Records to process: Begin
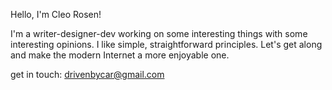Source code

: Hello, I'm Cleo Rosen!

I'm a writer-designer-dev working on some interesting things with some interesting opinions. I like simple, straightforward principles.
Let's get along and make the modern Internet a more enjoyable one. 

get in touch: drivenbycar@gmail.com
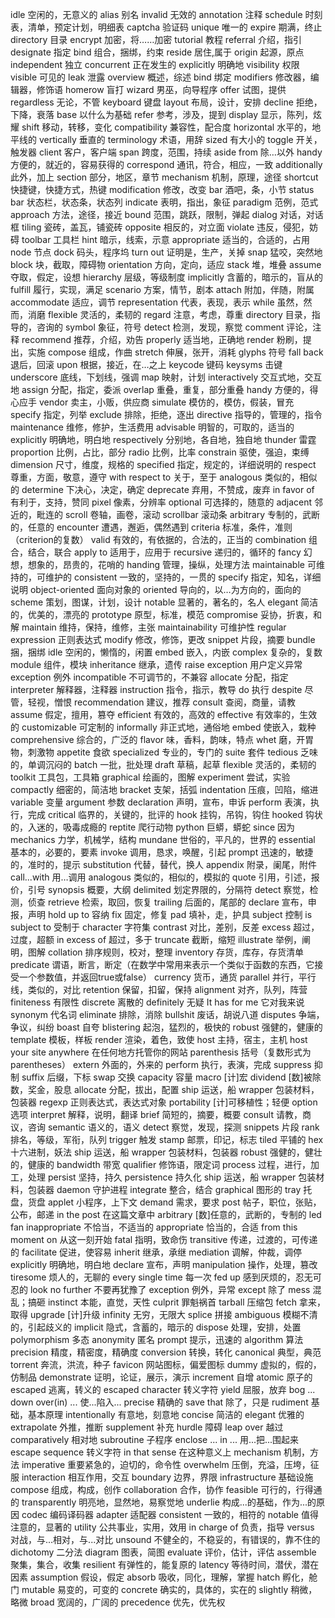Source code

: idle               空闲的，无意义的
alias              别名
invalid            无效的
annotation         注释
schedule           时刻表，清单，预定计划，明细表
captcha            验证码
unique             唯一的
expire             期满，终止
directory          目录
encrypt            加密，将……加密
tutorial           教程
referral           介绍，指引
designate          指定
bind               组合，捆绑，约束
reside             居住,属于
origin             起源，原点
independent        独立
concurrent         正在发生的
explicitly         明确地
visibility         权限
visible            可见的
leak               泄露
overview           概述，综述
bind               绑定
modifiers          修改器，编辑器，修饰语
homerow            盲打
wizard             男巫，向导程序
offer              试图，提供
regardless         无论，不管
keyboard           键盘
layout             布局，设计，安排
decline            拒绝，下降，衰落
base               以什么为基础
refer              参考，涉及，提到
display            显示，陈列，炫耀
shift              移动，转移，变化
compatibility      兼容性，配合度
horizontal         水平的，地平线的
vertically         垂直的
terminology        术语，用辞
sized              有大小的
toggle             开关，触发器
client             客户，客户端
span               跨度，范围，持续
aside from         除…以外
handy              方便的，就近的，容易获得的
correspond         通讯，符合，相应，一致
additionally       此外，加上
section            部分，地区，章节
mechanism          机制，原理，途径
shortcut           快捷键，快捷方式，热键
modification       修改，改变
bar                酒吧，条，小节
status bar         状态栏，状态条，状态列
indicate           表明，指出，象征
paradigm           范例，范式
approach           方法，途径，接近
bound              范围，跳跃，限制，弹起
dialog             对话，对话框
tiling             瓷砖，盖瓦，铺瓷砖
opposite           相反的，对立面
violate            违反，侵犯，妨碍
toolbar            工具栏
hint               暗示，线索，示意
appropriate        适当的，合适的，占用
node               节点
dock               码头，程序坞
turn out           证明是，生产，关掉
snap               猛咬，突然地
block              块，截取，障碍物
orientation        方向，定向，适应
stack              堆，堆叠
assume             夺取，假定，设想
hierarchy          层级，等级制度
implicitly         含蓄的，暗示的，盲从的
fulfill            履行，实现，满足
scenario           方案，情节，剧本
attach             附加，伴随，附属
accommodate        适应，调节
representation     代表，表现，表示
while              虽然，然而，消磨
flexible           灵活的，柔韧的
regard             注意，考虑，尊重
directory          目录，指导的，咨询的
symbol             象征，符号
detect             检测，发现，察觉
comment            评论，注释
recommend          推荐，介绍，劝告
properly           适当地，正确地
render             粉刷，提出，实施
compose            组成，作曲
stretch            伸展，张开，消耗
glyphs             符号
fall back          退后，回滚
upon               根据，接近，在…之上
keycode            键码
keysyms            击键
underscore         底线，下划线，强调
map                映射，计划
interactively      交互式地，交互地
assign             分配，指定，委派
overlap            重叠，重复，部分重叠
handy              方便的，得心应手
vendor             卖主，小贩，供应商
simulate           模仿的，模仿，假装，冒充
specify            指定，列举
exclude            排除，拒绝，逐出
directive          指导的，管理的，指令
maintenance        维修，修护，生活费用
advisable          明智的，可取的，适当的
explicitly         明确地，明白地
respectively       分别地，各自地，独自地
thunder            雷霆
proportion         比例，占比，部分
radio              比例，比率
constrain          驱使，强迫，束缚
dimension          尺寸，维度，规格的
specified          指定，规定的，详细说明的
respect            尊重，方面，敬意，遵守
with respect to    关于，至于
analogous          类似的，相似的
determine          下决心，决定，确定
deprecate          弃用，不赞成，废弃
in favor of        有利于，支持，赞同
pixel              像素，分辨率
optional           可选择的，随意的
adjacent           邻近的，毗连的
scroll             卷轴，画卷，滚动
scrollbar          滚动条
arbitrary          专制的，武断的，任意的
encounter          遭遇，邂逅，偶然遇到
criteria           标准，条件，准则（criterion的复数）
valid              有效的，有依据的，合法的，正当的
combination        组合，结合，联合
apply to           适用于，应用于
recursive          递归的，循环的
fancy              幻想，想象的，昂贵的，花哨的
handing            管理，操纵，处理方法
maintainable       可维持的，可维护的
consistent         一致的，坚持的，一贯的
specify            指定，知名，详细说明
object-oriented    面向对象的
oriented           导向的，以…为方向的，面向的
scheme             策划，图谋，计划，设计
notable            显著的，著名的，名人
elegant            简洁的，优美的，漂亮的
prototype          原型，标准，模范
compromise         妥协，折衷，和解
maintain           维持，保持，维修，主张
maintainability    可维护性
regular expression 正则表达式
modify             修改，修饰，更改
snippet            片段，摘要
bundle             捆，捆绑
idle               空闲的，懒惰的，闲置
embed              嵌入，内嵌
complex            复杂的，复数
module             组件，模块
inheritance        继承，遗传
raise exception    用户定义异常
exception          例外
incompatible       不可调节的，不兼容
allocate           分配，指定
interpreter        解释器，注释器
instruction        指令，指示，教导
do                 执行
despite            尽管，轻视，憎恨
recommendation     建议，推荐
consult            查阅，商量，请教
assume             假定，擅用，篡夺
efficient          有效的，高效的
effective          有效率的，生效的
customizable       可定制的
informally         非正式地，通俗地
embed              使嵌入，栽种
comprehensive      综合的，广泛的
flavor             味，香料，韵味，特点
whet               磨，开胃物，刺激物
appetite           食欲
specialized        专业的，专门的
suite              套件
tedious            乏味的，单调沉闷的
batch              一批，批处理
draft              草稿，起草
flexible           灵活的，柔韧的
toolkit            工具包，工具箱
graphical          绘画的，图解
experiment         尝试，实验
compactly          细密的，简洁地
bracket            支架，括弧
indentation        压痕，凹陷，缩进
variable           变量
argument           参数
declaration        声明，宣布，申诉
perform            表演，执行，完成
critical           临界的，关键的，批评的
hook               挂钩，吊钩，钩住
hooked             钩状的，入迷的，吸毒成瘾的
reptite            爬行动物
python             巨蟒，蟒蛇
since              因为
mechanics          力学，机械学，结构
mundane            世俗的，平凡的，世界的
essential          基本的，必要的，要素
invoke             调用，恳求，唤醒，引起
prompt             迅速的，敏捷的，准时的，提示
substitution       代替，替代，换人
appendix           附录，阑尾，附件
call...with        用…调用
analogous          类似的，相似的，模拟的
quote              引用，引述，报价，引号
synopsis           概要，大纲
delimited          划定界限的，分隔符
detect             察觉，检测，侦查
retrieve           检索，取回，恢复
trailing           后面的，尾部的
declare            宣布，申报，声明
hold up to         容纳
fix                固定，修复
pad                填补，走，护具
subject            控制
is subject to      受制于
character          字符集
contrast           对比，差别，反差
excess             超过，过度，超额
in excess of       超过，多于
truncate           截断，缩短
illustrate         举例，阐明，图解
collation          排序规则，校对，整理
inventory          存货，库存，存货清单
predicate          谓语，断言，断定（在数学中常用来表示一个类似于函数的东西，它接受一个参数值，并返回true或false）
currency           货币，通货
parallel           并行，平行线，类似的，对比
retention          保留，扣留，保持
alignment          对齐，队列，阵营 
finiteness         有限性
discrete           离散的
definitely         无疑
It has for me      它对我来说
synonym             代名词
eliminate           排除，消除
bullshit            废话，胡说八道
disputes            争端，争议，纠纷
boast               自夸
blistering          起泡，猛烈的，极快的
robust              强健的，健康的
template            模板，样板
render              渲染，着色，致使
host                主持，宿主，主机
host your site anywhere 在任何地方托管你的网站
parenthesis         括号（复数形式为parentheses）
extern              外面的，外来的
perform             执行，表演，完成
suppress            抑制
suffix              后缀，下标
swap                交换
capacity            容量
macro               [计]宏
dividend            [数]被除数，奖金，股息
allocate            分配，拔出，配置
ship                运送，船
wrapper             包装材料，包装器
regexp              正则表达式，表达式对象
portability         [计]可移植性；轻便
option              选项
interpret           解释，说明，翻译
brief               简短的，摘要，概要
consult             请教，商议，咨询
semantic            语义的，语义
detect              察觉，发现，探测
snippets            片段
rank                排名，等级，军衔，队列
trigger             触发
stamp               邮票，印记，标志
tiled               平铺的
hex                 十六进制，妖法
ship                运送，船
wrapper             包装材料，包装器
robust              强健的，健壮的，健康的
bandwidth           带宽
qualifier           修饰语，限定词
process             过程，进行，加工，处理
persist             坚持，持久
persistence         持久化
ship                运送，船
wrapper             包装材料，包装器
daemon              守护进程
integrate           整合，结合
graphical           图形的
tray                托盘，货盘
applet              小程序，上下文
demand              需求，要求
post                帖子，职位，张贴，公布，邮递
in the post         在这篇文章中
arbitrary           [数]任意的，武断的，专制的
led                 fan
inappropriate       不恰当，不适当的
appropriate         恰当的，合适
from this moment on 从这一刻开始
fatal               指明，致命伤
transitive          传递，过渡的，可传递的
facilitate          促进，使容易
inherit             继承，承继
mediation           调解，仲裁，调停
explicitly          明确地，明白地
declare             宣布，声明
manipulation        操作，处理，篡改
tiresome            烦人的，无聊的
every single time   每一次
fed up              感到厌烦的，忍无可忍的
look no further     不要再犹豫了
exception           例外，异常
except              除了
mess                混乱；搞砸
instinct            本能，直觉，天性
culprit             罪魁祸首
tarball             压缩包
fetch               拿来，取得
upgrade             [计]升级
infinity            无穷，无限大
splice              拼接
ambiguous           模糊不清的，引起歧义的
implicit            隐式，含蓄的，暗示的
dispose             处理，安排，处置
polymorphism        多态
anonymity           匿名
prompt              提示，迅速的
algorithm           算法
precision           精度，精密度，精确度
conversion          转换，转化
canonical           典型，典范
torrent             奔流，洪流，种子
favicon             网站图标，偏爱图标
dummy               虚拟的，假的，仿制品
demonstrate         证明，论证，展示，演示
increment           自增
atomic              原子的
escaped             逃离，转义的
escaped character   转义字符
yield               屈服，放弃
bog ... down over(in) ...  使...陷入...
precise             精确的
save that           除了，只是
rudiment            基础，基本原理
intentionally       有意地，刻意地
concise             简洁的
elegant             优雅的
extrapolate         外推，推断
supplement          补充
hurdle              障碍
leap over           越过
comparatively       相对地
subroutine          子程序
enclose ... in ...  用...把...围起来
escape sequence     转义字符
in that sense       在这种意义上
mechanism           机制，方法
imperative          重要紧急的，迫切的，命令性
overwhelm           压倒，充溢，压垮，征服
interaction         相互作用，交互
boundary            边界，界限
infrastructure      基础设施
compose             组成，构成，创作
collaboration       合作，协作
feasible            可行的，行得通的
transparently       明亮地，显然地，易察觉地
underlie            构成...的基础，作为...的原因
codec               编码译码器
adapter             适配器
consistent          一致的，相符的
notable             值得注意的，显著的
utility             公共事业，实用，效用
in charge of        负责，指导
versus              对战，与...相对，与...对比
unsound             不健全的，不稳妥的，有错误的，靠不住的
dichotomy           二分法
diagram             图表，简图
evaluate            评价，估计，评估
assemble            聚集，集合，收集
resilient           有弹性的，能复原的
latency             等待时间，潜伏，潜在因素
assumption          假设，假定
absorb              吸收，同化，理解，掌握
hatch               孵化，舱门
mutable             易变的，可变的
concrete            确实的，具体的，实在的
slightly            稍微，略微
broad               宽阔的，广阔的
precedence          优先，优先权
Records to process: End
§ Your task
Look through the entries above and count each line holding "host"; report the count alone.

§ Completed task
2